What has Ayer done to deserve the harsh truths that we’ve been heaping upon him? What element of his behavior could possibly make us think we ought to bother him with uncomfortably accurate reviews of his movie?
Well, there was that one thing he said during the movie’s premiere.
Suddenly, the comparison between Ayer and a preschooler feels more apt than ever.
The director of Suicide Squad is happy to dish out empty insults, but the moment his work ends up being critiqued, he goes quiet and starts accusing the other kids of being mean to him.
“Wish I had a time machine”, Ayer continues in his little retrospective, “I’d make the Joker the main villain and engineer a more grounded story”.
Sure, “engineer a more grounded story” seems like a logical idea after the fact. But let’s not jump to instantly pointing out that making a relatable movie should have been obvious—after all, we don’t want to bruise Ayer’s fragile ego any more.
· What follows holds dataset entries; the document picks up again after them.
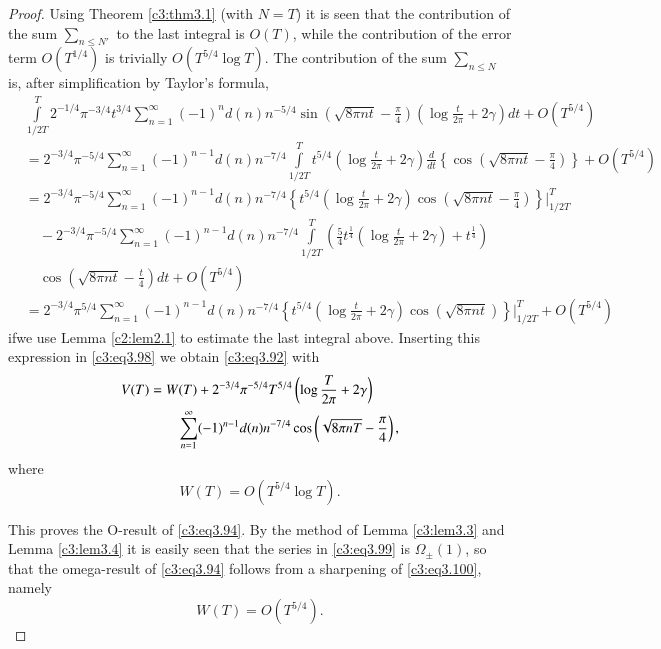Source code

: \begin{proof}
Using Theorem \ref{c3:thm3.1} (with $N=T$) it is seen that the
contribution of the sum $\displaystyle{\sum_{n \leq N'}}$ to the last
integral is $O(T)$, while the contribution of the error term
$O(T^{1/4})$ is trivially $O(T^{5/4} \log T)$. The contribution of the
sum $\displaystyle{\sum_{n \leq N}}$ is, after simplification by
Taylor's formula,
{\fontsize{8}{10}\selectfont
\begin{align*}
  &\int\limits_{1/2 T}^T 2^{-1/4} \pi^{-3/4} t^{3/4} \sum_{n=1}^\infty
  (-1)^n d(n) n^{-5/4} \sin \left(\sqrt{8 \pi nt} -
  \frac{\pi}{4}\right) \left(\log \frac{t}{2\pi} + 2 \gamma \right) dt
  + O(T^{5/4})\\
  & = 2^{-3/4} \pi^{-5/4} \sum_{n=1}^\infty (-1)^{n-1} d(n) n^{- 7/4}
  \int\limits_{1/2 T}^{T} t^{5/4} \left(\log \frac{t}{2 \pi} + 2
  \gamma\right) \frac{d}{dt} \left\{\cos (\sqrt{8 \pi nt} -
  \frac{\pi}{4}) \right\} + O(T^{5/4})\\
  & = 2^{-3/4} \pi^{- 5/4} \sum_{n=1}^\infty (-1)^{n-1} d(n) n^{-7/4}
  \left\{t^{5/4} \left(\log \frac{t}{2 \pi} + 2 \gamma \right) \cos
  \left(\sqrt{8 \pi nt} - \frac{\pi}{4}\right)\right\}\Bigg|_{1/2 T}^T\\
  &\quad -2^{-3/4} \pi^{-5/4} \sum_{n=1}^\infty (-1)^{n-1} d(n) n^{-7/4}
  \int\limits_{1/2 T}^T \left(\frac{5}{4} t^{\frac{1}{4}} \left(\log
  \frac{t}{2\pi} + 2\gamma\right) + t^{\frac{1}{4}} \right)\\
&\quad \cos \left(\sqrt{8
  \pi nt}- \frac{t}{4}\right) dt + O(T^{5/4})\\
  & = 2^{-3/4} \pi^{5/4} \sum_{n=1}^\infty (-1)^{n-1} d(n)n^{-7/4}
  \left\{t^{5/4} \left( \log \frac{t}{2\pi} + 2 \gamma\right) \cos
  \left(\sqrt{8 \pi nt}\right) \right\}\Bigg|_{1/2 T}^T+ O(T^{5/4})
\end{align*}}
if\pageoriginale we use Lemma \ref{c2:lem2.1} to estimate the last
integral above. Inserting this expression in \eqref{c3:eq3.98} we
obtain \eqref{c3:eq3.92} with
\begin{align}
  V(T) & = W(T)+ 2^{-3/4} \pi^{-5/4}T^{5/4} \left(\log \frac{T}{2 \pi} +
  2 \gamma \right)\notag\\ 
  & \qquad\sum_{n=1}^\infty (-1)^{n-1} d(n) n^{-7/4} \cos
  \left(\sqrt{8 \pi n T} - \frac{\pi}{4}\right),\label{c3:eq3.99}
\end{align}
where
\begin{equation}
  W(T)  = O(T^{5/4} \log T).\label{c3:eq3.100}
\end{equation}

This proves the O-result of \eqref{c3:eq3.94}. By the method of Lemma
\ref{c3:lem3.3} and Lemma \ref{c3:lem3.4} it is easily seen that the
series in \eqref{c3:eq3.99} is $\Omega_\pm (1)$, so that the
omega-result of \eqref{c3:eq3.94} follows from a sharpening of
\eqref{c3:eq3.100}, namely
\begin{equation}
  W(T) = O(T^{5/4}). \label{c3:eq3.101}
\end{equation}


\end{proof}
Perhaps, though, if we could suggest one way that you could improve Gotham City Sirens, David Ayer, it’s that you might want to spend more than six weeks writing the script this time around.
Perhaps your movie wouldn’t have turned out quite so badly if you hadn’t gone along with DC’s ridiculous timetable, rushed the entire movie, and then needed to reshoot half of it because you’d over-enthusiastically blasted through your initial filming period without any regard for logical storytelling.
Maybe making “a more grounded story” would have occurred to you if you hadn’t been rushing to create a cash-grab superhero movie, all the while envying Marvel their success.
All in all, David, you got exactly the movie—and the critical response—that you deserve. Your movie proved to be the quick buck DC wanted, and you got paid for your trouble.
If you want people to go easier on your next movie, maybe try not to produce quite such a cynical cash grab.
And do yourself a big favor—don’t yell obscenities at Marvel any more. Try watching one of their movies and seeing what tight narratives can actually look like in superhero films. It’d be a far better use of your time.